Other than LGBT guilds, I can't think of any other type of gathering focus not directly applying to communication ability (languages spoken), direct play style (pvp, pve, hardcore, raiders, etc) legal considerations (restricting membership of minors) or geographical clustering (combining players of the same timezone).
Personally, I've never considered something like gender identification or sexual orientation when determining my peers for an online game. And honestly, neither topic has ever came up in 10+ years of playing mmos with all sorts of different people from all different walks of life from all over the world. Either people are cool with who you are, or they are probably crappy people.

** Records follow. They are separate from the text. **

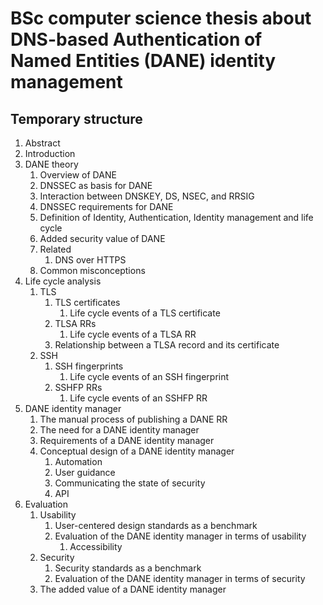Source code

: # BSc computer science thesis about DNS-based Authentication of Named Entities (DANE) identity management

## Temporary structure

1. Abstract
2. Introduction
3. DANE theory
   1. Overview of DANE
   2. DNSSEC as basis for DANE
   3. Interaction between DNSKEY, DS, NSEC, and RRSIG
   4. DNSSEC requirements for DANE
   5. Definition of Identity, Authentication, Identity management and life cycle
   6. Added security value of DANE
   7. Related
      1. DNS over HTTPS
   8. Common misconceptions
4. Life cycle analysis
   1. TLS
      1. TLS certificates
         1. Life cycle events of a TLS certificate
      2. TLSA RRs
         1. Life cycle events of a TLSA RR
      3. Relationship between a TLSA record and its certificate
   2. SSH
      1. SSH fingerprints
         1. Life cycle events of an SSH fingerprint
      2. SSHFP RRs
         1. Life cycle events of an SSHFP RR
5. DANE identity manager
   1. The manual process of publishing a DANE RR
   2. The need for a DANE identity manager
   3. Requirements of a DANE identity manager
   4. Conceptual design of a DANE identity manager
      1. Automation
      2. User guidance
      3. Communicating the state of security
      4. API
6. Evaluation
   1. Usability
      1. User-centered design standards as a benchmark
      2. Evaluation of the DANE identity manager in terms of usability
         1. Accessibility
   2. Security
      1. Security standards as a benchmark
      2. Evaluation of the DANE identity manager in terms of security
   3. The added value of a DANE identity manager
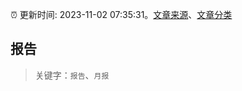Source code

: :alarm_clock: 更新时间: 2023-11-02 07:35:31。[文章来源](/README.md)、[文章分类](/TAGS.md)

## 报告


> 关键字：`报告`、`月报`



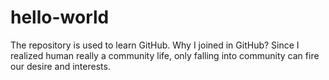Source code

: # hello-world
The repository is used to learn GitHub.
Why I joined in GitHub? Since I realized human really a community life, only falling into community can fire our desire and interests.
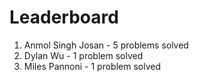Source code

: # Leaderboard
1. Anmol Singh Josan - 5 problems solved
2. Dylan Wu - 1 problem solved
3. Miles Pannoni - 1 problem solved

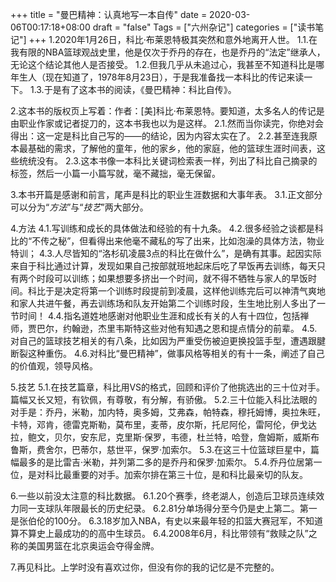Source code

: +++
title = "曼巴精神：认真地写一本自传"
date = 2020-03-06T00:17:18+08:00
draft = "false"
Tags = ["六州杂记"]
categories = ["读书笔记"]
+++
1.2020年1月26日，科比·布莱恩特极其突然和意外地离开人世。
1.1.在我有限的NBA篮球观战史里，他是仅次于乔丹的存在，也是乔丹的“法定”继承人，无论这个结论其他人是否接受。
1.2.但我几乎从未追过心，我甚至不知道科比是哪年生人（现在知道了，1978年8月23日），于是我准备找一本科比的传记来读一下。
1.3.于是有了这本书的阅读，《曼巴精神：科比自传》。

2.这本书的版权页上写着：作者：[美]科比·布莱恩特。要知道，太多名人的传记是由职业作家或记者捉刀的，这本书我也以为是这样。
2.1.然而当你读完，你绝对会得出：这一定是科比自己写的——的结论，因为内容太实在了。
2.2.甚至连我原本最基础的需求，了解他的童年，他的家乡，他的家庭，他的篮球生涯时间表，这些统统没有。
2.3.这本书像一本科比关键词检索表一样，列出了科比自己摘录的标签，然后一小篇一小篇写就，毫不藏拙，毫无保留。

3.本书开篇是感谢和前言，尾声是科比的职业生涯数据和大事年表。
3.1.正文部分可以分为“*方法*”与“*技艺*”两大部分。

4.方法
4.1.写训练和成长的具体做法和经验的有十九条。
4.2.很多经验之谈都是科比的“不传之秘”，但看得出来他毫不藏私的写了出来，比如泡澡的具体方法，物业特训；
4.3.人尽皆知的“洛杉矶凌晨3点的科比在做什么”，是确有其事。起因实际来自于科比通过计算，发现如果自己按部就班地起床后吃了早饭再去训练，每天只有两个时段可以训练；如果想要多挤出一个时间，就不得不牺牲与家人的早饭时间。科比于是决定将第一个训练时段提前到凌晨，这样他训练完后可以神清气爽地和家人共进午餐，再去训练场和队友开始第二个训练时段，生生地比别人多出了一节时间！
4.4.指名道姓地感谢对他职业生涯和成长有关的人有十四位，包括禅师，贾巴尔，约翰逊，杰里韦斯特这些对他有知遇之恩和提点情分的前辈。
4.5.对自己的篮球技艺相关的有八条，比如因为严重受伤被迫更换投篮手型，遭遇跟腱断裂这种重伤。
4.6.对科比“曼巴精神”，做事风格等相关的有十一条，阐述了自己的价值观，领导风格。

5.技艺
5.1.在技艺篇章，科比用VS的格式，回顾和评价了他挑选出的三十位对手。篇幅又长又短，有钦佩，有尊敬，有分解，有骄傲。
5.2.三十位能入科比法眼的对手是：乔丹，米勒，加内特，奥多姆，艾弗森，帕特森，穆托姆博，奥拉朱旺，卡特，邓肯，德雷克斯勒，莫布里，麦蒂，皮尔斯，托尼阿伦，雷阿伦，伊戈达拉，鲍文，贝尔，安东尼，克里斯·保罗，韦德，杜兰特，哈登，詹姆斯，威斯布鲁斯，费舍尔，巴蒂尔，慈世平，保罗·加索尔。
5.3.在这三十位篮球巨星中，篇幅最多的是比雷吉·米勒，并列第二多的是乔丹和保罗·加索尔。
5.4.乔丹位居第一位，是对科比最重要的对手。加索尔排在第三十位，是和科比最亲切的队友。

6.一些以前没太注意的科比数据。
6.1.20个赛季，终老湖人，创造后卫球员连续效力同一支球队年限最长的历史纪录。
6.2.81分单场得分至今仍是史上第二。第一是张伯伦的100分。
6.3.18岁加入NBA，有史以来最年轻的扣篮大赛冠军，不知道算不算史上最成功的的高中生球员。
6.4.2008年6月，科比带领有“救赎之队”之称的美国男篮在北京奥运会夺得金牌。

7.再见科比。上学时没有喜欢过你，但没有你的我的记忆是不完整的。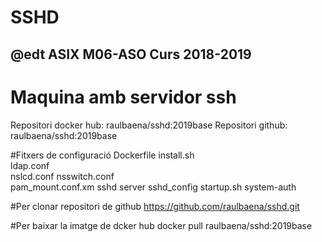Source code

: # SSHD
## @edt ASIX M06-ASO Curs 2018-2019
# Maquina amb servidor ssh

Repositori docker hub: raulbaena/sshd:2019base
Repositori github: raulbaena/sshd:2019base

#Fitxers de configuració
Dockerfile
install.sh	
ldap.conf	
nslcd.conf
nsswitch.conf	
pam_mount.conf.xm
sshd	server 
sshd_config	
startup.sh
system-auth


#Per clonar repositori de github
https://github.com/raulbaena/sshd.git

#Per baixar la imatge de dcker hub
docker pull raulbaena/sshd:2019base
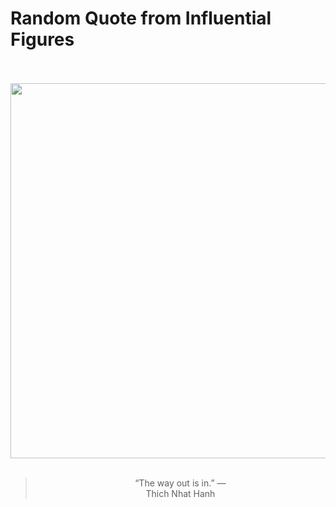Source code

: # Random Quote from Influential Figures

<div align="center">
  <br>
  <br>
  <a href="https://en.wikipedia.org/wiki/Th%C3%ADch_Nh%E1%BA%A5t_H%E1%BA%A1nh" title="Thích Nhất Hạnh - Wikipedia"><img src="https://upload.wikimedia.org/wikipedia/commons/1/1b/Thich_Nhat_Hanh_12_%28cropped%29.jpg" width="600px"></a>
  <br>
  <br>
  <blockquote>&ldquo;The way out is in.&rdquo; &mdash; <footer>Thich Nhat Hanh</footer></blockquote>
</div>
  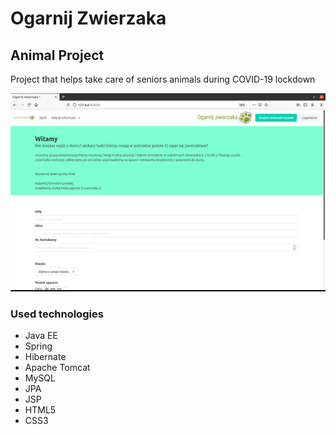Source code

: # Ogarnij Zwierzaka
## Animal Project
Project that helps take care of seniors animals during COVID-19 lockdown

![welcome](src/main/webapp/resources/readMeIMG/Weclome.png)
### Used technologies 
* Java EE
* Spring
* Hibernate
* Apache Tomcat
* MySQL
* JPA
* JSP
* HTML5
* CSS3


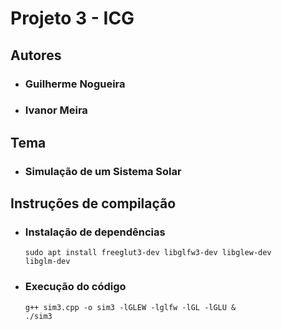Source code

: # Projeto 3 - ICG

## Autores
- ### Guilherme Nogueira
- ### Ivanor Meira
## Tema
- ### Simulação de um Sistema Solar

## Instruções de compilação

- ### Instalação de dependências

  <code>sudo apt install freeglut3-dev libglfw3-dev libglew-dev libglm-dev</code>

- ### Execução do código
  
  <code>g++ sim3.cpp -o sim3 -lGLEW -lglfw -lGL -lGLU & ./sim3</code>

Is it that these guilds are more respectful to you as a person than guilds who don't identify this way? Or does the topic of orientation or partner preference factor more heavily in to your playstyle or day-to-day play sessions?
As I said before, as someone not in this particular position, I am simply curious and hoping to have a better understanding.
I would say it's because of a few reasons. In the US, LGBT people are being discriminated against, beat down, and otherwise abused by a vocal group of people that feel they have moral superiority over them.
Tie to this the fact that in gaming communities it's very common to use terms like 'gay', 'queer', '♥♥♥♥♥♥' as pejoratives. If I was gay, I would find these communities offensive, rude, and not worthy of my time.
By carving a server out for themselves, they can try to enforce some level of civility, and protect themselves from this type of asshattery.
Another possible reason, would be for those interesting in meeting people that share their own social background. Whether for friendship or more, it's nice to know that you can ask if the other player is gay or straight without offending or otherwise making someone feel uncomfortable.